Jennifer Dyan Ghoston is a same-race domestic adoptee in reunion with both sides of her biological family. After a 27-year career in law enforcement with the Chicago Police Department, she retired in 2014 as a police detective.

In 2015, she self-published her memoir, The Truth So Far…a Detective’s Journey to Reunite with Her Birth Family. She credits her spiritual journey, which started over 40 years ago, for allowing her path to unfold in unexpected and meaningful ways.

Six years later, Jennifer began hosting hosting the podcast, Once Upon A Time…In Adopteeland as part of her continued effort to be open, honest, and public about her lived experience while holding space for other members of the constellation, primarily adoptees.

Jennifer currently co-facilitates the Adoptee Voices Writing Group created by Sara Easterly.

Ep 501 on Same-Race Adoption

In ep501, Jennifer reveals how the professional life she chose for herself fits with the adoptee life she was handed. She shares her journey from being born Bonnie Upshaw, to a few years in foster care, to her new identity as Jennifer Dyan Ghoston—as well as the adventure in searching, finding, and integrating the various chapters of her life. 

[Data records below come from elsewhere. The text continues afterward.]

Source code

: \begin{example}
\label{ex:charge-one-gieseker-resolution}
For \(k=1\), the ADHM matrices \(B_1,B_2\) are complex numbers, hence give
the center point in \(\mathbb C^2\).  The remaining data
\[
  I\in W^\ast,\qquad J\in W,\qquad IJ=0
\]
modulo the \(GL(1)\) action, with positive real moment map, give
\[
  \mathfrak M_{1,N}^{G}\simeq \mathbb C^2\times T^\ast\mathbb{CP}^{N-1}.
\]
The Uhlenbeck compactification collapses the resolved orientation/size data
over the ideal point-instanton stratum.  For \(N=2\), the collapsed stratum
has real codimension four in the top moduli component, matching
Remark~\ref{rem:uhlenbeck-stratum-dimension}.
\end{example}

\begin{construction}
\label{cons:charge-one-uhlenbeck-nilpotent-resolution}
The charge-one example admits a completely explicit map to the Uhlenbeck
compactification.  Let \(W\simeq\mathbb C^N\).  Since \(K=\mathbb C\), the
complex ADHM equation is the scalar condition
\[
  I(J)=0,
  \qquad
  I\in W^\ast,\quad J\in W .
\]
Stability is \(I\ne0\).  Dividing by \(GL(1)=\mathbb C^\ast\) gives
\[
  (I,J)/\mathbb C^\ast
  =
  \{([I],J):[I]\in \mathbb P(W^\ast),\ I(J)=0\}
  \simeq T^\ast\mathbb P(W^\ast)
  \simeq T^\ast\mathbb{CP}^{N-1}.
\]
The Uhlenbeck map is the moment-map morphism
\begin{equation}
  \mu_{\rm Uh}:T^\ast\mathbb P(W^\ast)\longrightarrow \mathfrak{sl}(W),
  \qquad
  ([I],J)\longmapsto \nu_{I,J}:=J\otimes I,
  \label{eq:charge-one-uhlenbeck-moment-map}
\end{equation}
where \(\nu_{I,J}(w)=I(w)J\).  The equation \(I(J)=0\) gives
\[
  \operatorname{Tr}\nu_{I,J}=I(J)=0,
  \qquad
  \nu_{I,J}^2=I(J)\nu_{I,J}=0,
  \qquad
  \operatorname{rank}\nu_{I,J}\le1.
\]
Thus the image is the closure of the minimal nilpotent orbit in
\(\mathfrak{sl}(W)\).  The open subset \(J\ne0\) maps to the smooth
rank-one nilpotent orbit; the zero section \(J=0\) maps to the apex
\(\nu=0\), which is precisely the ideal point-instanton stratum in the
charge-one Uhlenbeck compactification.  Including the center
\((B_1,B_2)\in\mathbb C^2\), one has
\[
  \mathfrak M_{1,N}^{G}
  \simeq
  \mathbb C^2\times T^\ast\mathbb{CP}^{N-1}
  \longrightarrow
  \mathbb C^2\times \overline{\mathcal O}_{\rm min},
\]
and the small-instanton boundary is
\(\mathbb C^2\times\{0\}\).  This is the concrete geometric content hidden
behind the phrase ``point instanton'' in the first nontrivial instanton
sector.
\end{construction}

Jennifer Dyan Ghoston on adoptees as detectives

We talk about how people seem to know a lot about same-race adoption when white parents adopt white children, and some about when white parents adopt children of color, but she’s here to shed light on what people often get wrong about same race adoption with families of color.

Jennifer Dyan Ghoston on embracing differences

And Jennifer tells us what it would have meant if she’d had her mother’s blessing to think about and search for her birth mother.

Jennifer Dyan Ghoston on misunderstandings about same-race adoption

Plus, Jennifer reads a passage from her book, The Truth So Far.

Finally, she offers her wish for what adoptive parents knew from Day 1 (or from today). Hear what Jennifer has to say about that!

Show Notes: Jennifer Dyan Ghoston

How to Tune In Regularly

Lori Holden of Adoption The Long ViewYou can find Adoption: The Long View on Adopting.com and on these other platforms.

 

A new episode comes out the first Friday of the month. Thank you for sharing, subscribing, and rating this episode wherever you listen!

Lori Holden, mom of a young adult daughter and a young adult son, writes from Denver. She was honored as an Angel in Adoption® by the Congressional Coalition on Adoption Institute.

Find Lori’s books on her Amazon Author page, and catch episodes of Adoption: The Long View wherever you get your podcasts.

2 Responses

  1. Oh, Jennifer and Lori. This discussion about Black same-race adoption is so eye-opening for me. I am neither an adoptee or adoptive parent, but I am in a mixed-race marriage and am so touched by all of this.

    What you, Lori, describe as the need to “see us for who we are” is universal. We can all benefit from that point of view coupled with your ideas, Jennifer, about looking back at our own inner child. I guess that’s “see yourself for who you are.”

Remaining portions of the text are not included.